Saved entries
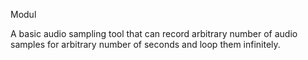 Modul

A basic audio sampling tool that can record arbitrary number of audio samples for arbitrary number of seconds and loop them infinitely.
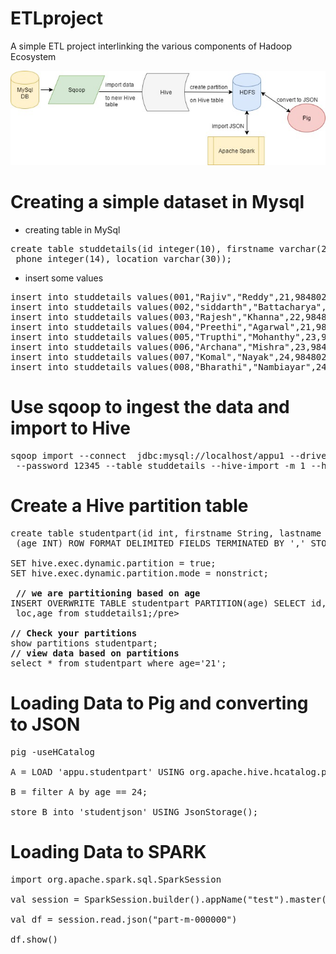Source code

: # ETLproject

A simple ETL project interlinking the various components of Hadoop Ecosystem

<img src="Untitled Diagram.jpg" alt="hi" class="inline"/>

# Creating a simple dataset in Mysql
<ul><li>creating table in MySql</li></ul>
<pre>create table studdetails(id integer(10), firstname varchar(20), lastname varchar(30), age integer(10), <br> phone integer(14), location varchar(30));</pre>
<ul><li>insert some values</li></ul>
<pre>insert into studdetails values(001,"Rajiv","Reddy",21,9848022337,"Hyderabad");
insert into studdetails values(002,"siddarth","Battacharya",22,9848022338,"Kolkata");
insert into studdetails values(003,"Rajesh","Khanna",22,9848022339,"Delhi");
insert into studdetails values(004,"Preethi","Agarwal",21,9848022330,"Pune");
insert into studdetails values(005,"Trupthi","Mohanthy",23,9848022336,"Bhuwaneshwar");
insert into studdetails values(006,"Archana","Mishra",23,9848022335,"Chennai");
insert into studdetails values(007,"Komal","Nayak",24,9848022334,"trivendram");
insert into studdetails values(008,"Bharathi","Nambiayar",24,9848022333,"Chennai");</pre>

# Use sqoop to ingest the data and import to Hive
<pre>
sqoop import --connect  jdbc:mysql://localhost/appu1 --driver com.mysql.jdbc.Driver --username user <br> --password 12345 --table studdetails --hive-import -m 1 --hive-table appu.studdetails1 </pre>

# Create a Hive partition table

<pre>
create table studentpart(id int, firstname String, lastname String, phone bigint, loc String) PARTITIONED BY <br> (age INT) ROW FORMAT DELIMITED FIELDS TERMINATED BY ',' STORED AS TEXTFILE

SET hive.exec.dynamic.partition = true;
SET hive.exec.dynamic.partition.mode = nonstrict;

<b> // we are partitioning based on age</b>
INSERT OVERWRITE TABLE studentpart PARTITION(age) SELECT id,firstname,lastname,phone, <br> loc,age from studdetails1;/pre>

<b>// Check your partitions</b>
show partitions studentpart;
<b>// view data based on partitions</b>
select * from studentpart where age='21';</pre>

# Loading Data to Pig and converting to JSON
<pre>
pig -useHCatalog

A = LOAD 'appu.studentpart' USING org.apache.hive.hcatalog.pig.HCatLoader(); 

B = filter A by age == 24;

store B into 'studentjson' USING JsonStorage();</pre>

# Loading Data to SPARK
<pre>
import org.apache.spark.sql.SparkSession

val session = SparkSession.builder().appName("test").master("local").getOrCreate()

val df = session.read.json("part-m-000000")

df.show() </pre>
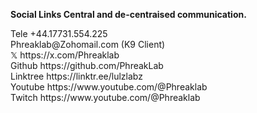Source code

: <p><strong>Social Links Central and de-centraised communication.</strong></p>
<p>Tele +44.17731.554.225<br>Phreaklab@Zohomail.com (K9 Client)<br>𝕏 https://x.com/Phreaklab<br>Github https://github.com/PhreakLab<br>Linktree https://linktr.ee/lulzlabz<br>Youtube https://www.youtube.com/@Phreaklab<br>Twitch https://www.youtube.com/@Phreaklab</p>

Assigned task —
The line containing "<ul><li>creating table in MySql</li></ul>" marks where the copy ends; print every line before it from the start of the records, and that line too, but no pictures.

Finished task —
 Modul

A basic audio sampling tool that can record arbitrary number of audio samples for arbitrary number of seconds and loop them infinitely.
Source code

: # ETLproject

A simple ETL project interlinking the various components of Hadoop Ecosystem

<img src="Untitled Diagram.jpg" alt="hi" class="inline"/>

# Creating a simple dataset in Mysql
<ul><li>creating table in MySql</li></ul>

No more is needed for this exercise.